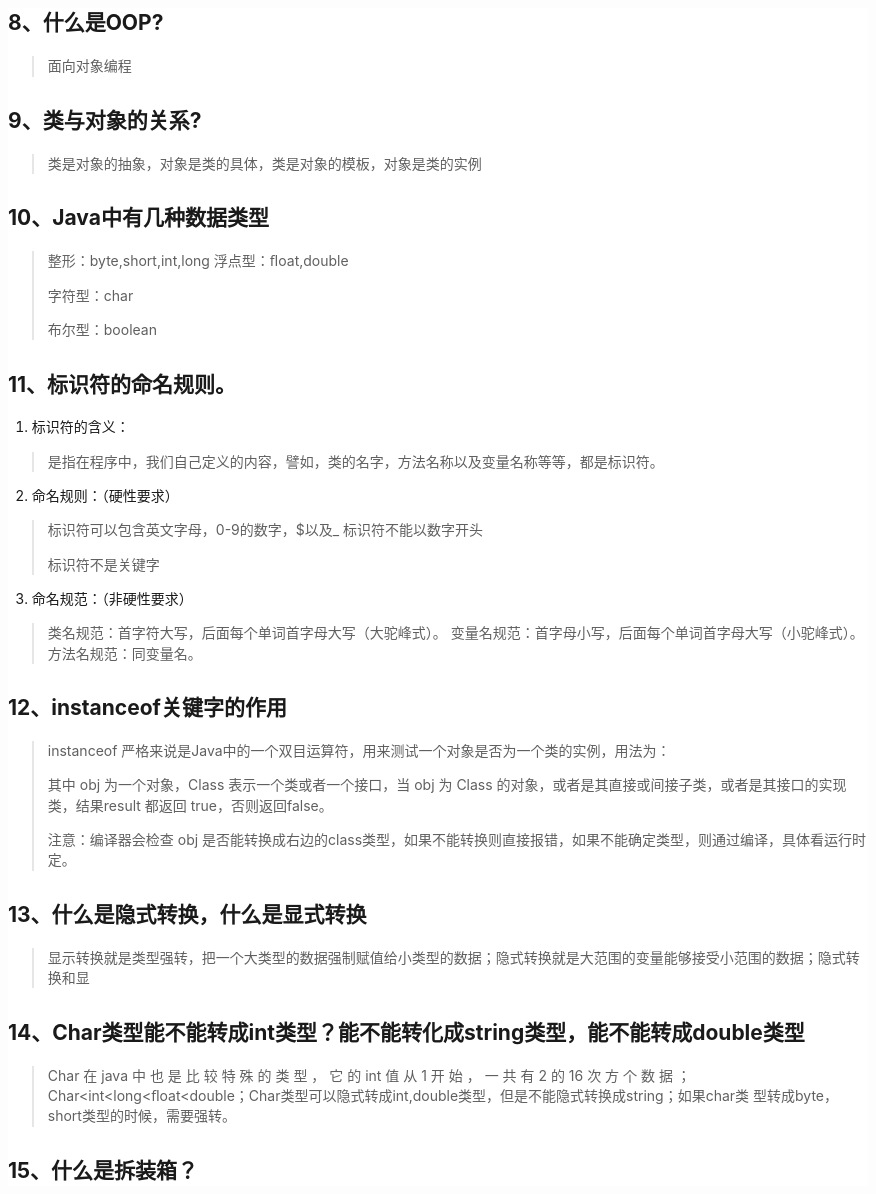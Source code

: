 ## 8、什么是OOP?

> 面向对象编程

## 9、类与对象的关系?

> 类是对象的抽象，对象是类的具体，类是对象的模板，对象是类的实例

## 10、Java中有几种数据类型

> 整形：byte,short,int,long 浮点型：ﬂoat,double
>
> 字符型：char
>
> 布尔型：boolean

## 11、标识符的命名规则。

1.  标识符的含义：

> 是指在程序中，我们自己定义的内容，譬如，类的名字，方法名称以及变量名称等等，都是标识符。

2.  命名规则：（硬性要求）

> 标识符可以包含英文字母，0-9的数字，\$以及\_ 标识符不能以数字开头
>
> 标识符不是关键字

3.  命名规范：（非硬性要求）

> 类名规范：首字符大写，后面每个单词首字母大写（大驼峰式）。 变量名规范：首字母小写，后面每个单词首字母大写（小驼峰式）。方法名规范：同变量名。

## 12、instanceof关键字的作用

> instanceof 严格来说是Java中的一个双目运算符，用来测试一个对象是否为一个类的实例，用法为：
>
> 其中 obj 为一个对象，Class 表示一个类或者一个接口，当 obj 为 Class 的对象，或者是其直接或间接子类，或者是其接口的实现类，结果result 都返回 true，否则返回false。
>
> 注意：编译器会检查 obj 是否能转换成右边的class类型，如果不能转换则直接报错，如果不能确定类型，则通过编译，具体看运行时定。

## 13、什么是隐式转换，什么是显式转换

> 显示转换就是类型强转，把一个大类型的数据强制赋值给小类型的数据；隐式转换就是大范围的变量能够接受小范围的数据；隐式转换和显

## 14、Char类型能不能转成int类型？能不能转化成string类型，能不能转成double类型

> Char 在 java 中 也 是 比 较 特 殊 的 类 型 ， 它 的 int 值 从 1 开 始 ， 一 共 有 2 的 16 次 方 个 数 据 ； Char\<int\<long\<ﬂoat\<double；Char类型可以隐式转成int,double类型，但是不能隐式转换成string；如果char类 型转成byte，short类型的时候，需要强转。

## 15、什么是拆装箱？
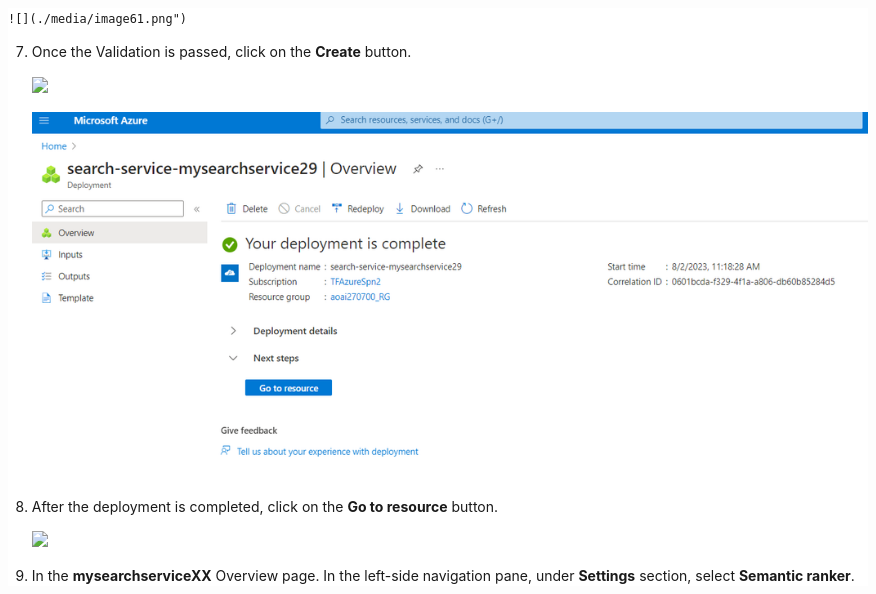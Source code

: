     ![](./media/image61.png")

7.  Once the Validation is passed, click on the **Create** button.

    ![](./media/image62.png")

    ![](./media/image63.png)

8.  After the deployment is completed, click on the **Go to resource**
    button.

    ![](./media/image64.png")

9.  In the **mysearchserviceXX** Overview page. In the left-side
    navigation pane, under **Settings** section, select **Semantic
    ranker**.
■ ■ ■ ■ ■ ■ ■
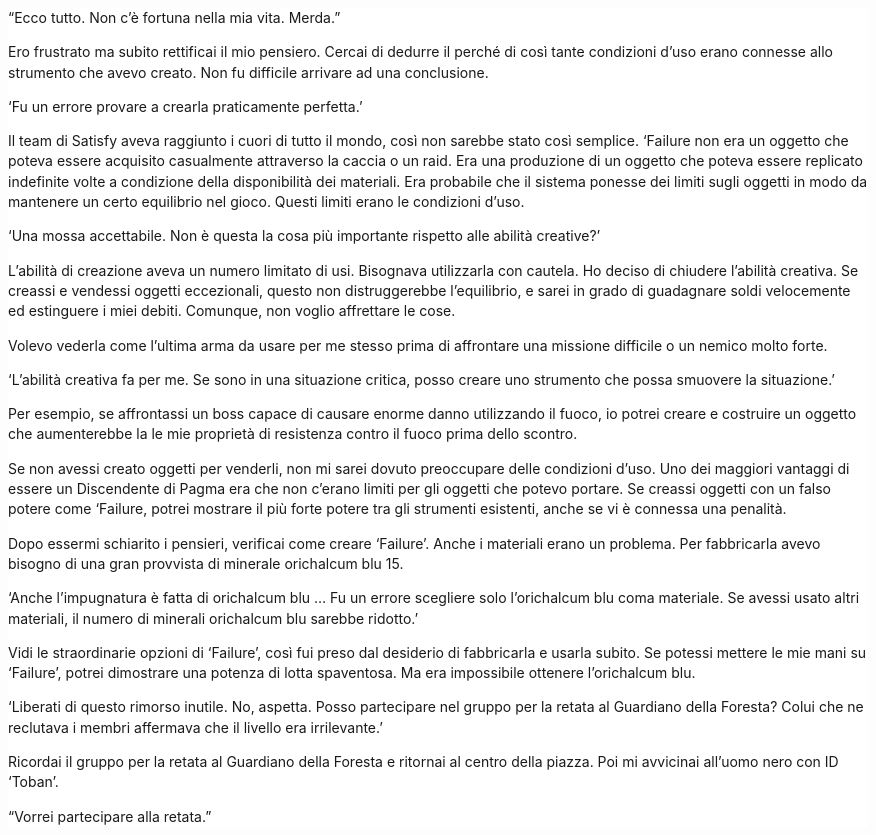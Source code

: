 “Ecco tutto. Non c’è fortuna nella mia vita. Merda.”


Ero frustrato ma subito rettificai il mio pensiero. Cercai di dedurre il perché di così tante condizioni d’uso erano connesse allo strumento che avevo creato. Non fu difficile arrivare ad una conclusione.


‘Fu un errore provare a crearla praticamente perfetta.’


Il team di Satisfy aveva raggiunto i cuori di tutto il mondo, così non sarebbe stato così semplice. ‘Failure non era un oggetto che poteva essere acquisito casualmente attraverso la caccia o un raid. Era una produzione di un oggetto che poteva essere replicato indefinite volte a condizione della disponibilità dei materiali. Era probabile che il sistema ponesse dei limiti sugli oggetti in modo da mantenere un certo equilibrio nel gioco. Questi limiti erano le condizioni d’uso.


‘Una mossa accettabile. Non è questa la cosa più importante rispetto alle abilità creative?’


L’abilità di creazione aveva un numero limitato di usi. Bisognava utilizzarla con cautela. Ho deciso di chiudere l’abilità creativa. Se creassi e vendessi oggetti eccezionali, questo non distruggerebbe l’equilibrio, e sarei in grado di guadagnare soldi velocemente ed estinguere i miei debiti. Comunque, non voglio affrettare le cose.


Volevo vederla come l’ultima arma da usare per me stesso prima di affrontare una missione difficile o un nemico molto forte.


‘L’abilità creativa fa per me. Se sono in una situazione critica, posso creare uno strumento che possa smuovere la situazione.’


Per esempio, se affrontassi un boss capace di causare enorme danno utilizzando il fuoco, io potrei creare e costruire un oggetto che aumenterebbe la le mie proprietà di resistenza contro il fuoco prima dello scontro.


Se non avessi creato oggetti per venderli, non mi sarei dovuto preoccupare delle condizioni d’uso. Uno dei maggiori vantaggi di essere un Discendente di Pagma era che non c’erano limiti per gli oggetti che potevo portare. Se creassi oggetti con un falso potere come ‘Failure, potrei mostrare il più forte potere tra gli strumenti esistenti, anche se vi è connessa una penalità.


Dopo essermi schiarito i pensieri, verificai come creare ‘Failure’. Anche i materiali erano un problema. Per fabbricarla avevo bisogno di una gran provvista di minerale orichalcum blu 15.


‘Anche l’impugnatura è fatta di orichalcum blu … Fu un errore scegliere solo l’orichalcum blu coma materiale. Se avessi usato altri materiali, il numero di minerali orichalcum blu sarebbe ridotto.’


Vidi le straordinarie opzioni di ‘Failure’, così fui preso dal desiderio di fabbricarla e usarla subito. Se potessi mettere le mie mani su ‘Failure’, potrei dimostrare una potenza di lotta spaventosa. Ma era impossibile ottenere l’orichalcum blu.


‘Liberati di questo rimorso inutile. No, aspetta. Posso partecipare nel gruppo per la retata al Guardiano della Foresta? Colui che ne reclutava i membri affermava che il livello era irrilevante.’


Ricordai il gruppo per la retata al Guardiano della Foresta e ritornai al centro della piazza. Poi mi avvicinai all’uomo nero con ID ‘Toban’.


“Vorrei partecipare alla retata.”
■ ■ ■ ■ ■ ■ ■
§ To do
Could you output exactly the lines above, from the line with "## 14、Char类型能不" up to and including the line with "the **Create** button.", and nothing else, skipping the pictures?

§ Solved exercise
## 14、Char类型能不能转成int类型？能不能转化成string类型，能不能转成double类型

> Char 在 java 中 也 是 比 较 特 殊 的 类 型 ， 它 的 int 值 从 1 开 始 ， 一 共 有 2 的 16 次 方 个 数 据 ； Char\<int\<long\<ﬂoat\<double；Char类型可以隐式转成int,double类型，但是不能隐式转换成string；如果char类 型转成byte，short类型的时候，需要强转。

## 15、什么是拆装箱？
Source code

:     ![](./media/image61.png")

7.  Once the Validation is passed, click on the **Create** button.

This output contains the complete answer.